Converting a class b motorhome to EV

Question
I’m looking at buying a hell of a lot of 18650 cells and connecting them together for a large battery system for the build. I heard from the youtuber jehu garcia that cooling isn’t really necessary on batteries if their discharge stays at 1c (which i think is one amp per hour). I’m looking at around 4500 battery cells to make a ~70-80kw battery. The continuous power rating of the motor i’m looking at is 69kw. I put into the conversion calculator the voltage of the batteries and the discharge rate at max motor power (69kw). Am i doing this wrong? Can i just say that if i’m drawing 70kw from a 70kw battery that’s 1 amp or as i got almost 17,000 amps from the calculator does that mean i’m running the batteries at 4 times their rating when i’m maxing out the motor (that doesn’t seem right)?

Reply

moltenmetal
Absolutely DO NOT make your own battery pack out of 18650s. That would be, frankly, a completely idiotic move.

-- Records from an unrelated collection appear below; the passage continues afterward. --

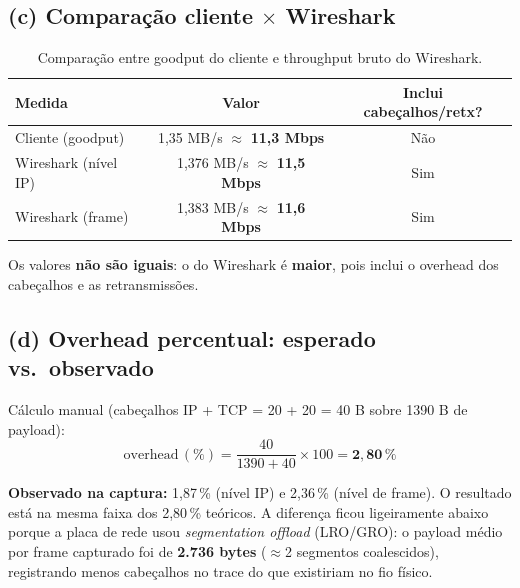 \documentclass[12pt,a4paper]{article}
\begin{document}
\subsection*{(c) Comparação cliente $\times$ Wireshark}

\begin{table}[H]
\centering
\begin{tabular}{@{}lcc@{}}
    \toprule
    \textbf{Medida} & \textbf{Valor} & \textbf{Inclui cabeçalhos/retx?} \\
    \midrule
    Cliente (goodput)    & 1,35 MB/s $\approx$ \textbf{11,3 Mbps} & Não \\
    Wireshark (nível IP) & 1,376 MB/s $\approx$ \textbf{11,5 Mbps} & Sim \\
    Wireshark (frame)    & 1,383 MB/s $\approx$ \textbf{11,6 Mbps} & Sim \\
    \bottomrule
\end{tabular}
\caption{Comparação entre goodput do cliente e throughput bruto do Wireshark.}
\end{table}

Os valores \textbf{não são iguais}: o do Wireshark é \textbf{maior}, pois inclui o
overhead dos cabeçalhos e as retransmissões.

\subsection*{(d) Overhead percentual: esperado vs.\ observado}

Cálculo manual (cabeçalhos IP + TCP = 20 + 20 = 40 B sobre 1390 B de payload):
\begin{equation*}
\text{overhead}\,(\%) = \frac{40}{1390 + 40} \times 100 = \mathbf{2{,}80}\,\%
\end{equation*}

\textbf{Observado na captura:} 1,87\,\% (nível IP) e 2,36\,\% (nível de frame). O resultado
está na mesma faixa dos 2,80\,\% teóricos. A diferença ficou ligeiramente abaixo porque a
placa de rede usou \textit{segmentation offload} (LRO/GRO): o payload médio por frame
capturado foi de \textbf{2.736 bytes} ($\approx$2 segmentos coalescidos), registrando
menos cabeçalhos no trace do que existiriam no fio físico.
\end{document}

Also refrain from purchasing what I purchased, which were LiFePO4 prismatic cells. They are selling for virtually the same cost today as I bought mine for back in 2014. You can in contrast buy a Chevy Volt pack, complete from a wrecker, for 1/4 as much money. Those cells have a higher power to weight ratio by a lot, come with a BMS that other people have already hacked/cracked so you can make use of it, comes in nice “bricks” of 24-48 V that you can recombine into new series/parallel arrangements that best suit whatever motor/inverter you end up using etc.

DO NOT attempt to run any conversion without a BMS. A BMS, with at minimum an alarm trip on high and low voltage on every cell (or every group of cells in parallel) is minimally necessary safety equipment for working with Li ion high energy density cells. If you go without a BMS, expect to have a fire, because YOU will end up being the BMS and the likelihood that one day you screw up is very high indeed.

As to re-purposing OEM EV motors/transaxles and inverters- it can be done. It’s not for the faint of heart, and it doesn’t go well in all types of vehicle.

I’m not familiar with drivetrains or suspension arrangements in sprinter vans so will leave it to others to comment.

A trip to www.diyelectriccar.com would be more useful to you than a trip to YouTube in my opinion, as someone who did his own conversion and who is about to undertake another.